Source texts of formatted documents
-------------------------
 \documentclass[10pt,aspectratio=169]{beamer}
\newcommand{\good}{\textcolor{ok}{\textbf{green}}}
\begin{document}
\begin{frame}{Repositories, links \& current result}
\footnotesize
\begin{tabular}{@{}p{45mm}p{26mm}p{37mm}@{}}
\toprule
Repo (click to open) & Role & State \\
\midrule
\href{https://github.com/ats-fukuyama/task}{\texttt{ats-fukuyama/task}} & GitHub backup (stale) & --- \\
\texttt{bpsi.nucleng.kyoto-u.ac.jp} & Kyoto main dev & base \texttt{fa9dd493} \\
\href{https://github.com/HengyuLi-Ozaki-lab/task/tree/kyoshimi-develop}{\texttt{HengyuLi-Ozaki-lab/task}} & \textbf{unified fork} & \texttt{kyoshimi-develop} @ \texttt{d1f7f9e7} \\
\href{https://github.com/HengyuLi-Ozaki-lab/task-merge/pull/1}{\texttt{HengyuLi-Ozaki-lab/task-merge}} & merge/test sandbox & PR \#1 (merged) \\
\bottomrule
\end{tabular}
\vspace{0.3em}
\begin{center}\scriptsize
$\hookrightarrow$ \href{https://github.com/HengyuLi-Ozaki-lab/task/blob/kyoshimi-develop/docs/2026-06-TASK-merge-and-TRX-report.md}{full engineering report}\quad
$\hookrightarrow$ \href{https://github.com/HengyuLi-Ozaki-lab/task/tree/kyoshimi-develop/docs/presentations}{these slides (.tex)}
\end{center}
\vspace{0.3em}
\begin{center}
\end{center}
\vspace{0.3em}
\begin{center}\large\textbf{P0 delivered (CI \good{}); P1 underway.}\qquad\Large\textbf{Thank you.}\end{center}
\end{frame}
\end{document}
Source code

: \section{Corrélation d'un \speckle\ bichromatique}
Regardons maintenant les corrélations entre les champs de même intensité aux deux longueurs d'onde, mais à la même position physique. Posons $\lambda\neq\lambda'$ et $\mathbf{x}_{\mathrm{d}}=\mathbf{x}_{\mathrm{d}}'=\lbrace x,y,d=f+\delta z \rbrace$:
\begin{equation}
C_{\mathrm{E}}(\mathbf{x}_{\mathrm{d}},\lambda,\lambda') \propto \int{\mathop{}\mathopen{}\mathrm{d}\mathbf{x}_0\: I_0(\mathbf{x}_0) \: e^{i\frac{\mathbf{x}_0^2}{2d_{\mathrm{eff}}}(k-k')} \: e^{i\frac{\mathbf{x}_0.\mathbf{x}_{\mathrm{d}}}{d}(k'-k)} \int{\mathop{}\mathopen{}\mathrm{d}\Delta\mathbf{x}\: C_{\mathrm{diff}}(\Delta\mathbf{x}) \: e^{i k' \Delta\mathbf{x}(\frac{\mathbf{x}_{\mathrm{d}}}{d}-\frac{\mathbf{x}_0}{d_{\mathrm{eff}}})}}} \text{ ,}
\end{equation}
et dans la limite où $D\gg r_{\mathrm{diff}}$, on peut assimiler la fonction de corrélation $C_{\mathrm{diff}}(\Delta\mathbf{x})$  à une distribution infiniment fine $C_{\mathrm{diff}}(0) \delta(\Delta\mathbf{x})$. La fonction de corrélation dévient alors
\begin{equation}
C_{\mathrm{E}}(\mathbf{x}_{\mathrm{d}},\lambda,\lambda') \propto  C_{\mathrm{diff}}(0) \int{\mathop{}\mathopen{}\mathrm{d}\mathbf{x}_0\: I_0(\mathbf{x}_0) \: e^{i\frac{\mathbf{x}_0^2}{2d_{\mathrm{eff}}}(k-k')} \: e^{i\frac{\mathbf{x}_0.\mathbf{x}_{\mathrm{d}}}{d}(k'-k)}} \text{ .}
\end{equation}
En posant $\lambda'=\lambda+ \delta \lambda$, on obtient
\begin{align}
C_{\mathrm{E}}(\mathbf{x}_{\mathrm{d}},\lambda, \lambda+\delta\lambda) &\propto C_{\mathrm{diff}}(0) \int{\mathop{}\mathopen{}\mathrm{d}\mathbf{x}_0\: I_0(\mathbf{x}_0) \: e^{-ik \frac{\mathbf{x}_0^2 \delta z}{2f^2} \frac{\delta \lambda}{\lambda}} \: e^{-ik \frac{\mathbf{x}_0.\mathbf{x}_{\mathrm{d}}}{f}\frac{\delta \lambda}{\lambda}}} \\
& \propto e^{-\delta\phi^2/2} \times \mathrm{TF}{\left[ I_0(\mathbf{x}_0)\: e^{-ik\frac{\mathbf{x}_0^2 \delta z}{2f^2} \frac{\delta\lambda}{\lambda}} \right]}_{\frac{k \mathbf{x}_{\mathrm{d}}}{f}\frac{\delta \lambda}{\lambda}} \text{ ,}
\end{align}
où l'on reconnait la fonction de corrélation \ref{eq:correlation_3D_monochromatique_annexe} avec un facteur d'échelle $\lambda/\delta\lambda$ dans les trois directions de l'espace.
-------------------------
Problem:
From the records above, copy each line in which the string "github" occurs.

Exercise solution:
\href{https://github.com/ats-fukuyama/task}{\texttt{ats-fukuyama/task}} & GitHub backup (stale) & --- \\
\href{https://github.com/HengyuLi-Ozaki-lab/task/tree/kyoshimi-develop}{\texttt{HengyuLi-Ozaki-lab/task}} & \textbf{unified fork} & \texttt{kyoshimi-develop} @ \texttt{d1f7f9e7} \\
\href{https://github.com/HengyuLi-Ozaki-lab/task-merge/pull/1}{\texttt{HengyuLi-Ozaki-lab/task-merge}} & merge/test sandbox & PR \#1 (merged) \\
$\hookrightarrow$ \href{https://github.com/HengyuLi-Ozaki-lab/task/blob/kyoshimi-develop/docs/2026-06-TASK-merge-and-TRX-report.md}{full engineering report}\quad
$\hookrightarrow$ \href{https://github.com/HengyuLi-Ozaki-lab/task/tree/kyoshimi-develop/docs/presentations}{these slides (.tex)}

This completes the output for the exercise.